Она скорее в сердце простоватой Наташи, рвущейся к подвигу, нежели в том, что так незабываемо-ярко описал Блок в стихотворении «Грешить постыдно, непробудно», — и что всегда претендовало на благолепие и святость, всегда с традиционным благолепием входило в тайное соглашение, да еще и теперь с ним заигрывает. Мне многое не по душе в книге Осоргина. Мне думается, что предвзятость заставляет его иногда быть слепым — исторически и психологически — (в том смысле, как Тургенев говорил о слепоте Толстого, основанной на недостатке внутренней свободы). Но возвышает его, облагораживает его… как бы это точнее сказать… разборчивость в средствах. Он не верит именам, краскам, декорациям, бутафориям, он ищет чистоты настоящей, пламенной, безраздельной и, может быть, потому так заносчиво-нетерпим в ее отстаивании, что сталкиваться ему приходится с разъяренной хулой на нее. Он односторонен и узок в поисках, будто на идеалистах-террористах сошелся клином свет. Но, по крайней мере, его не прельстишь внешностью, не обманешь разными там сизыми голубками на расписной розовой колоколенке, благочестивыми старушками и степенными купцами, не проведешь лакированной оболочкой (под которой неизвестно что, — а, вероятнее всего, труха, лень, малодушие, равнодушие, лицемерие, всяческая «мерзость» вообще). Он доверяет только человеку и только в нем видит единое мерило. Его, в сущности, не интересуют поступки, действия, факты или результаты, — чем, вероятно, и объясняется, что для террора у него нет ни одного слова осуждения. Факт убийства проходит мимо него. Но безумный и безгрешный порыв, толкнувший на такое убийство какую-нибудь Наташу, его восхищает, — и тут, в конечной оценке невозможно все-таки забыть, как забывает Осоргин, что порыв ошибочен, безумен, безотчетно-преступен. Жаль, что это забвение придает «Книге о концах» — как было и со «Свидетелем истории» — слабый, но все-таки ощутимый привкус недодуманности или, если воспользоваться модным словом, безответственности. Книга, по существу, нужная, правдивая, очень смелая и очень современная.

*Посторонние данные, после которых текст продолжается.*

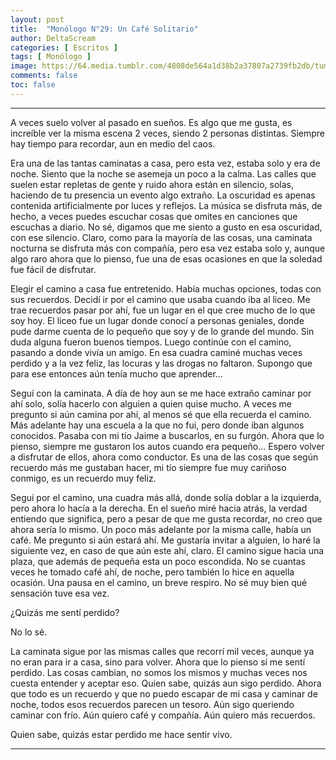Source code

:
 ```yaml
---
layout: post
title:  "Monólogo N°29: Un Café Solitario"
author: DeltaScream
categories: [ Escritos ]
tags: [ Monólogo ]
image: https://64.media.tumblr.com/4808de564a1d38b2a37807a2739fb2db/tumblr_mx9qn9tfo61r1bac2o1_1280.jpg
comments: false
toc: false
---
```



---
A veces suelo volver al pasado en sueños. Es algo que me gusta, es increíble ver la misma escena 2 veces, siendo 2 personas distintas. Siempre hay tiempo para recordar, aun en medio del caos.

Era una de las tantas caminatas a casa, pero esta vez, estaba solo y era de noche. Siento que la noche se asemeja un poco a la calma. Las calles que suelen estar repletas de gente y ruido ahora están en silencio, solas, haciendo de tu presencia un evento algo extraño. La oscuridad es apenas contenida artificialmente por luces y reflejos. La música se disfruta más, de hecho, a veces puedes escuchar cosas que omites en canciones que escuchas a diario. No sé, digamos que me siento a gusto en esa oscuridad, con ese silencio. Claro, como para la mayoría de las cosas, una caminata nocturna se disfruta más con compañía, pero esa vez estaba solo y, aunque algo raro ahora que lo pienso, fue una de esas ocasiones en que la soledad fue fácil de disfrutar.

Elegir el camino a casa fue entretenido. Había muchas opciones, todas con sus recuerdos. Decidí ir por el camino que usaba cuando iba al liceo. Me trae recuerdos pasar por ahí, fue un lugar en el que cree mucho de lo que soy hoy. El liceo fue un lugar donde conocí a personas geniales, donde pude darme cuenta de lo pequeño que soy y de lo grande del mundo. Sin duda alguna fueron buenos tiempos. Luego continúe con el camino, pasando a donde vivía un amigo. En esa cuadra caminé muchas veces perdido y a la vez feliz, las locuras y las drogas no faltaron. Supongo que para ese entonces aún tenía mucho que aprender…

Seguí con la caminata. A día de hoy aun se me hace extraño caminar por ahí solo, solía hacerlo con alguien a quien quise mucho. A veces me pregunto si aún camina por ahí, al menos sé que ella recuerda el camino. Más adelante hay una escuela a la que no fui, pero donde iban algunos conocidos. Pasaba con mi tío Jaime a buscarlos, en su furgón. Ahora que lo pienso, siempre me gustaron los autos cuando era pequeño… Espero volver a disfrutar de ellos, ahora como conductor. Es una de las cosas que según recuerdo más me gustaban hacer, mi tío siempre fue muy cariñoso conmigo, es un recuerdo muy feliz.

Seguí por el camino, una cuadra más allá, donde solía doblar a la izquierda, pero ahora lo hacía a la derecha. En el sueño miré hacia atrás, la verdad entiendo que significa, pero a pesar de que me gusta recordar, no creo que ahora sería lo mismo. Un poco más adelante por la misma calle, había un café. Me pregunto si aún estará ahí. Me gustaría invitar a alguien, lo haré la siguiente vez, en caso de que aún este ahí, claro. El camino sigue hacia una plaza, que además de pequeña esta un poco escondida. No se cuantas veces he tomado café ahí, de noche, pero también lo hice en aquella ocasión. Una pausa en el camino, un breve respiro. No sé muy bien qué sensación tuve esa vez.

¿Quizás me sentí perdido?

No lo sé.

La caminata sigue por las mismas calles que recorrí mil veces, aunque ya no eran para ir a casa, sino para volver. Ahora que lo pienso sí me sentí perdido. Las cosas cambian, no somos los mismos y muchas veces nos cuesta entender y aceptar eso. Quien sabe, quizás aun sigo perdido. Ahora que todo es un recuerdo y que no puedo escapar de mi casa y caminar de noche, todos esos recuerdos parecen un tesoro. Aún sigo queriendo caminar con frío. Aún quiero café y compañía. Aún quiero más recuerdos.

Quien sabe, quizás estar perdido me hace sentir vivo.

---
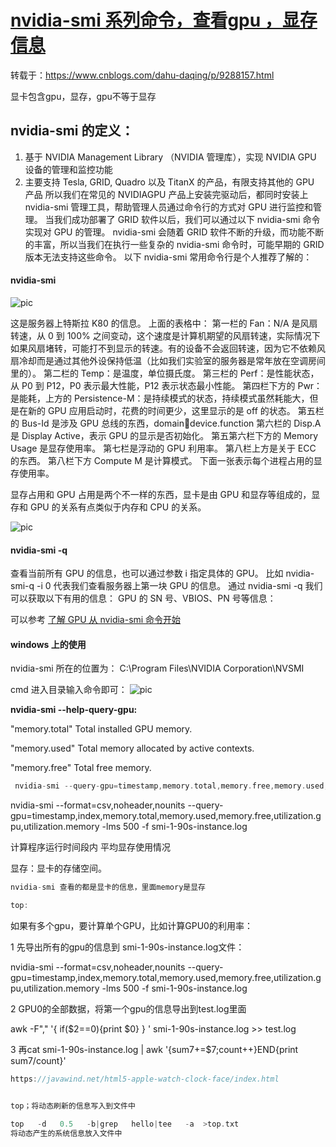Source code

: # [nvidia-smi 系列命令，查看gpu ，显存信息](https://www.cnblogs.com/wsnan/p/11769838.html)



转载于：<https://www.cnblogs.com/dahu-daqing/p/9288157.html>

 显卡包含gpu，显存，gpu不等于显存

## nvidia-smi 的定义：

1. 基于 NVIDIA Management Library （NVIDIA 管理库），实现 NVIDIA GPU 设备的管理和监控功能
2. 主要支持 Tesla, GRID, Quadro 以及 TitanX 的产品，有限支持其他的 GPU 产品
   所以我们在常见的 NVIDIAGPU 产品上安装完驱动后，都同时安装上 nvidia-smi 管理工具，帮助管理人员通过命令行的方式对 GPU 进行监控和管理。
   当我们成功部署了 GRID 软件以后，我们可以通过以下 nvidia-smi 命令实现对 GPU 的管理。
   nvidia-smi 会随着 GRID 软件不断的升级，而功能不断的丰富，所以当我们在执行一些复杂的 nvidia-smi 命令时，可能早期的 GRID 版本无法支持这些命令。
   以下 nvidia-smi 常用命令行是个人推荐了解的：

#### nvidia-smi

![pic](https://img-blog.csdn.net/20170315105606960?watermark/2/text/aHR0cDovL2Jsb2cuY3Nkbi5uZXQvc2FsbHl4eWwxOTkz/font/5a6L5L2T/fontsize/400/fill/I0JBQkFCMA==/dissolve/70/gravity/SouthEast)

这是服务器上特斯拉 K80 的信息。
上面的表格中：
第一栏的 Fan：N/A 是风扇转速，从 0 到 100% 之间变动，这个速度是计算机期望的风扇转速，实际情况下如果风扇堵转，可能打不到显示的转速。有的设备不会返回转速，因为它不依赖风扇冷却而是通过其他外设保持低温（比如我们实验室的服务器是常年放在空调房间里的）。
第二栏的 Temp：是温度，单位摄氏度。
第三栏的 Perf：是性能状态，从 P0 到 P12，P0 表示最大性能，P12 表示状态最小性能。
第四栏下方的 Pwr：是能耗，上方的 Persistence-M：是持续模式的状态，持续模式虽然耗能大，但是在新的 GPU 应用启动时，花费的时间更少，这里显示的是 off 的状态。
第五栏的 Bus-Id 是涉及 GPU 总线的东西，domain:bus:device.function
第六栏的 Disp.A 是 Display Active，表示 GPU 的显示是否初始化。
第五第六栏下方的 Memory Usage 是显存使用率。
第七栏是浮动的 GPU 利用率。
第八栏上方是关于 ECC 的东西。
第八栏下方 Compute M 是计算模式。
下面一张表示每个进程占用的显存使用率。

显存占用和 GPU 占用是两个不一样的东西，显卡是由 GPU 和显存等组成的，显存和 GPU 的关系有点类似于内存和 CPU 的关系。

![pic](http://p.cdn.sohu.com/bc4e413e/3644b76ce565ef135277f538d1c66087.jpeg)

#### nvidia-smi -q

查看当前所有 GPU 的信息，也可以通过参数 i 指定具体的 GPU。
比如 nvidia-smi-q -i 0 代表我们查看服务器上第一块 GPU 的信息。
通过 nvidia-smi -q 我们可以获取以下有用的信息：
GPU 的 SN 号、VBIOS、PN 号等信息：

可以参考 [了解 GPU 从 nvidia-smi 命令开始](http://hui.sohu.com/infonews/article/6337322514200395777)

#### windows 上的使用

nvidia-smi 所在的位置为：
C:\Program Files\NVIDIA Corporation\NVSMI

cmd 进入目录输入命令即可：
![pic](http://www.luozhipeng.com/wp-content/uploads/2017/08/img_5990065aa1254.png)

 

**nvidia-smi --help-query-gpu:**

"memory.total"
Total installed GPU memory.

"memory.used"
Total memory allocated by active contexts.

"memory.free"
Total free memory.

```cpp
 nvidia-smi --query-gpu=timestamp,memory.total,memory.free,memory.used,name,utilization.gpu,utilization.memory --format=csv -l 5
```

nvidia-smi --format=csv,noheader,nounits --query-gpu=timestamp,index,memory.total,memory.used,memory.free,utilization.gpu,utilization.memory -lms 500 -f smi-1-90s-instance.log

计算程序运行时间段内 平均显存使用情况

 

显存：显卡的存储空间。

```cpp
nvidia-smi 查看的都是显卡的信息，里面memory是显存

top:
```

如果有多个gpu，要计算单个GPU，比如计算GPU0的利用率：

1 先导出所有的gpu的信息到 smi-1-90s-instance.log文件：

nvidia-smi --format=csv,noheader,nounits --query-gpu=timestamp,index,memory.total,memory.used,memory.free,utilization.gpu,utilization.memory -lms 500 -f smi-1-90s-instance.log

2 GPU0的全部数据，将第一个gpu的信息导出到test.log里面

 awk  -F","  '{ if($2==0){print $0} } '  smi-1-90s-instance.log >> test.log

3 再cat smi-1-90s-instance.log | awk '{sum7+=$7;count++}END{print sum7/count}'



```cpp
https://javawind.net/html5-apple-watch-clock-face/index.html


top；将动态刷新的信息写入到文件中

top   -d   0.5   -b|grep   hello|tee   -a  >top.txt
将动态产生的系统信息放入文件中
```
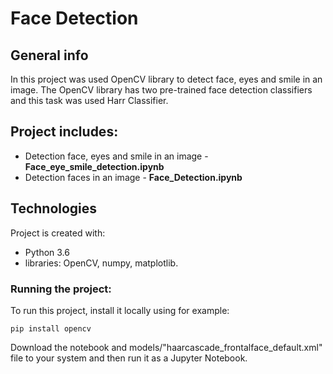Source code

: # Face Detection 

## General info
In this project was used OpenCV library to detect face, eyes and smile in an image.
The OpenCV library has two pre-trained face detection classifiers and this task was used Harr Classifier.

## Project includes:
* Detection face, eyes and smile in an image - **Face_eye_smile_detection.ipynb**
* Detection faces in an image - **Face_Detection.ipynb**

## Technologies
Project is created with:

* Python 3.6
* libraries: OpenCV, numpy, matplotlib.

### Running the project:
To run this project, install it locally using for example:
```
pip install opencv
```
Download the notebook and models/"haarcascade_frontalface_default.xml" file to your system and then run it as a Jupyter Notebook.
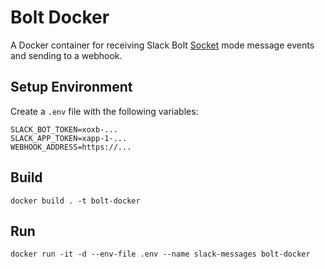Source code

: # Bolt Docker

A Docker container for receiving Slack Bolt [Socket](https://api.slack.com/apis/connections/socket) mode message events and sending to a webhook.

## Setup Environment

Create a `.env` file with the following variables:

```
SLACK_BOT_TOKEN=xoxb-...
SLACK_APP_TOKEN=xapp-1-...
WEBHOOK_ADDRESS=https://...
```

## Build

```
docker build . -t bolt-docker
```

## Run

```
docker run -it -d --env-file .env --name slack-messages bolt-docker
```
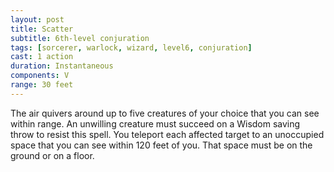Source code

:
 ```yaml
---
layout: post
title: Scatter
subtitle: 6th-level conjuration
tags: [sorcerer, warlock, wizard, level6, conjuration]
cast: 1 action
duration: Instantaneous
components: V
range: 30 feet
---
```

The air quivers around up to five creatures of your choice that you can see within range. An unwilling creature must succeed on a Wisdom saving throw to resist this spell. You teleport each affected target to an unoccupied space that you can see within 120 feet of you. That space must be on the ground or on a floor.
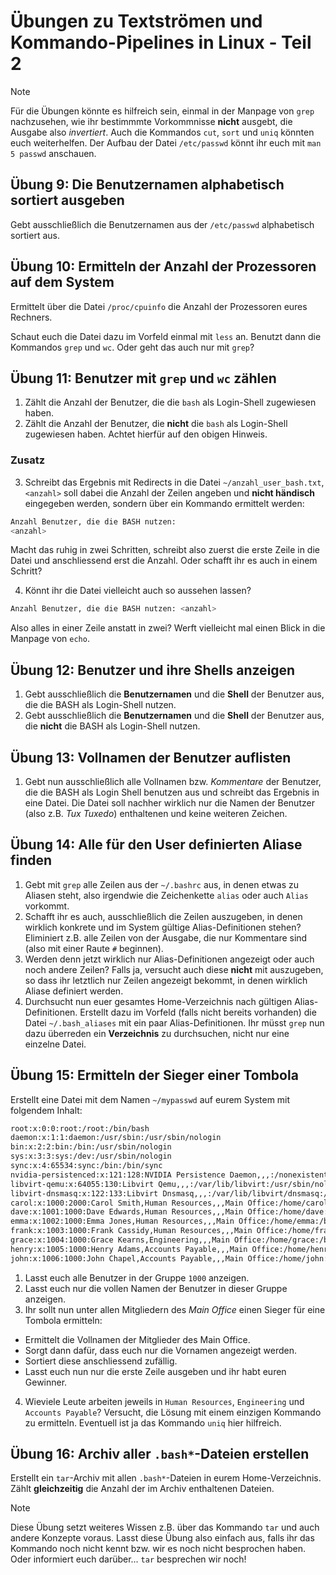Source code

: # Übungen zu Textströmen und Kommando-Pipelines in Linux - Teil 2

>[!NOTE]
> Für die Übungen könnte es hilfreich sein, einmal in der Manpage von `grep` nachzusehen, wie ihr bestimmmte Vorkommnisse **nicht** ausgebt, die Ausgabe also *invertiert*.
> Auch die Kommandos `cut`, `sort` und `uniq` könnten euch weiterhelfen.
> Der Aufbau der Datei `/etc/passwd` könnt ihr euch mit `man 5 passwd` anschauen.

## Übung 9: Die Benutzernamen alphabetisch sortiert ausgeben
Gebt ausschließlich die Benutzernamen aus der `/etc/passwd` alphabetisch sortiert aus.

## Übung 10: Ermitteln der Anzahl der Prozessoren auf dem System
Ermittelt über die Datei `/proc/cpuinfo` die Anzahl der Prozessoren eures Rechners.

Schaut euch die Datei dazu im Vorfeld einmal mit `less` an. Benutzt dann die Kommandos `grep` und `wc`. Oder geht das auch nur mit `grep`? 

## Übung 11: Benutzer mit `grep` und `wc` zählen
1. Zählt die Anzahl der Benutzer, die die  `bash` als Login-Shell zugewiesen haben.
2. Zählt die Anzahl der Benutzer, die **nicht** die  `bash` als Login-Shell zugewiesen haben. Achtet hierfür auf den obigen Hinweis.

### Zusatz
3. Schreibt das Ergebnis mit Redirects in die Datei `~/anzahl_user_bash.txt`, `<anzahl>` soll dabei die Anzahl der Zeilen angeben und **nicht händisch** eingegeben werden, sondern über ein Kommando ermittelt werden:
```bash
Anzahl Benutzer, die die BASH nutzen: 
<anzahl>
```
Macht das ruhig in zwei Schritten, schreibt also zuerst die erste Zeile in die Datei und anschliessend erst die Anzahl. Oder schafft ihr es auch in einem Schritt?

4. Könnt ihr die Datei vielleicht auch so aussehen lassen?
```bash
Anzahl Benutzer, die die BASH nutzen: <anzahl>
```
Also alles in einer Zeile anstatt in zwei? Werft vielleicht mal einen Blick in die Manpage von `echo`.

## Übung 12: Benutzer und ihre Shells anzeigen
1. Gebt ausschließlich die **Benutzernamen** und die **Shell** der Benutzer aus, die die BASH als Login-Shell nutzen.
2. Gebt ausschließlich die **Benutzernamen** und die **Shell** der Benutzer aus, die **nicht** die BASH als Login-Shell nutzen.

## Übung 13: Vollnamen der Benutzer auflisten
1. Gebt nun ausschließlich alle Vollnamen bzw. *Kommentare* der Benutzer, die die BASH als Login Shell benutzen aus und schreibt das Ergebnis in eine Datei. Die Datei soll nachher wirklich nur die Namen der Benutzer (also z.B. *Tux Tuxedo*) enthaltenen und keine weiteren Zeichen.

## Übung 14: Alle für den User definierten Aliase finden
1. Gebt mit `grep` alle Zeilen aus der `~/.bashrc` aus, in denen etwas zu Aliasen steht, also irgendwie die Zeichenkette `alias` oder auch `Alias` vorkommt.
2. Schafft ihr es auch, ausschließlich die Zeilen auszugeben, in denen wirklich konkrete und im System gültige Alias-Definitionen stehen? Eliminiert z.B. alle Zeilen von der Ausgabe, die nur Kommentare sind (also mit einer Raute `#` beginnen). 
2. Werden denn jetzt wirklich nur Alias-Definitionen angezeigt oder auch noch andere Zeilen? Falls ja, versucht auch diese **nicht** mit auszugeben, so dass ihr letztlich nur Zeilen angezeigt bekommt, in denen wirklich Aliase definiert werden.
3. Durchsucht nun euer gesamtes Home-Verzeichnis nach gültigen Alias-Definitionen. Erstellt dazu im Vorfeld (falls nicht bereits vorhanden) die Datei `~/.bash_aliases` mit ein paar Alias-Definitionen. Ihr müsst `grep` nun dazu überreden ein **Verzeichnis** zu durchsuchen, nicht nur eine einzelne Datei.

## Übung 15: Ermitteln der Sieger einer Tombola
Erstellt eine Datei mit dem Namen `~/mypasswd` auf eurem System mit folgendem Inhalt:

```bash
root:x:0:0:root:/root:/bin/bash
daemon:x:1:1:daemon:/usr/sbin:/usr/sbin/nologin
bin:x:2:2:bin:/bin:/usr/sbin/nologin
sys:x:3:3:sys:/dev:/usr/sbin/nologin
sync:x:4:65534:sync:/bin:/bin/sync
nvidia-persistenced:x:121:128:NVIDIA Persistence Daemon,,,:/nonexistent:/sbin/nologin
libvirt-qemu:x:64055:130:Libvirt Qemu,,,:/var/lib/libvirt:/usr/sbin/nologin
libvirt-dnsmasq:x:122:133:Libvirt Dnsmasq,,,:/var/lib/libvirt/dnsmasq:/usr/sbin/nologin
carol:x:1000:2000:Carol Smith,Human Resources,,,Main Office:/home/carol:/bin/bash
dave:x:1001:1000:Dave Edwards,Human Resources,,,Main Office:/home/dave:/bin/ksh
emma:x:1002:1000:Emma Jones,Human Resources,,,Main Office:/home/emma:/bin/bash
frank:x:1003:1000:Frank Cassidy,Human Resources,,,Main Office:/home/frank:/bin/bash
grace:x:1004:1000:Grace Kearns,Engineering,,,Main Office:/home/grace:/bin/ksh
henry:x:1005:1000:Henry Adams,Accounts Payable,,,Main Office:/home/henry:/bin/bash
john:x:1006:1000:John Chapel,Accounts Payable,,,Main Office:/home/john:/bin/bash
```
1. Lasst euch alle Benutzer in der Gruppe `1000` anzeigen.
2. Lasst euch nur die vollen Namen der Benutzer in dieser Gruppe anzeigen.
3. Ihr sollt nun unter allen Mitgliedern des *Main Office* einen Sieger für eine Tombola ermitteln:
  - Ermittelt die Vollnamen der Mitglieder des Main Office. 
  - Sorgt dann dafür, dass euch nur die Vornamen angezeigt werden. 
  - Sortiert diese anschliessend zufällig. 
  - Lasst euch nun nur die erste Zeile ausgeben und ihr habt euren Gewinner.
4. Wieviele Leute arbeiten jeweils in `Human Resources`, `Engineering` und `Accounts Payable`? Versucht, die Lösung mit einem einzigen Kommando zu ermitteln. Eventuell ist ja das Kommando `uniq` hier hilfreich.

## Übung 16: Archiv aller `.bash*`-Dateien erstellen
Erstellt ein `tar`-Archiv mit allen `.bash*`-Dateien in eurem Home-Verzeichnis. Zählt **gleichzeitig** die Anzahl der im Archiv enthaltenen Dateien.

>[!NOTE]
> Diese Übung setzt weiteres Wissen z.B. über das Kommando `tar` und auch andere Konzepte voraus. Lasst diese Übung also einfach aus, falls ihr das Kommando noch nicht kennt bzw. wir es noch nicht besprochen haben. Oder informiert euch darüber... `tar` besprechen wir noch!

Так возникают перед нами две России, или, может быть, точнее, Русь и Россия… У Осоргина о христианстве почти не говорится, — разве что только отец Яков помянет погибшего своего друга-революционера: «сей человек знал мало радостей, жил не для тела, и не для себя, шел туда, куда толкало его чистое сердце, Тобою, Господи, вложенное в его грудь…». Да и гово-рит-то это священник не совсем обычный, а бесприходный и довольно таки скептический. Однако, как ни странно, от Наташи с Оленем чуть-чуть веет римскими аренами, кровью, подвижничеством, предсмертным восторгом, — на мое ощущение, сильнее веет, нежели от голубков и теремков. Настоящая Россия, живая, подлинная, отбросит, надо думать, реальное содержание их жертвенного дела, — и сама выберет свой путь. Но уж если захочет она быть «святой», то не отречется от них самих, — и наши поборники святости могли бы уже насчет этого договориться, могли бы это понять, если бы только не предпочитали жестоко-противоречивой жизни успокоительные оперные подмостки, и не прикрывали своих безнадежных, реставраторских (не в династическом, конечно, а расширенном значении слова) мечтаний словами, которые только при глубоком, безоговорочном доверии к будущему имеют какой-то смысл. Помнят ли они, кстати, в какой книге сказано, что мертвецов должны погребать мертвые?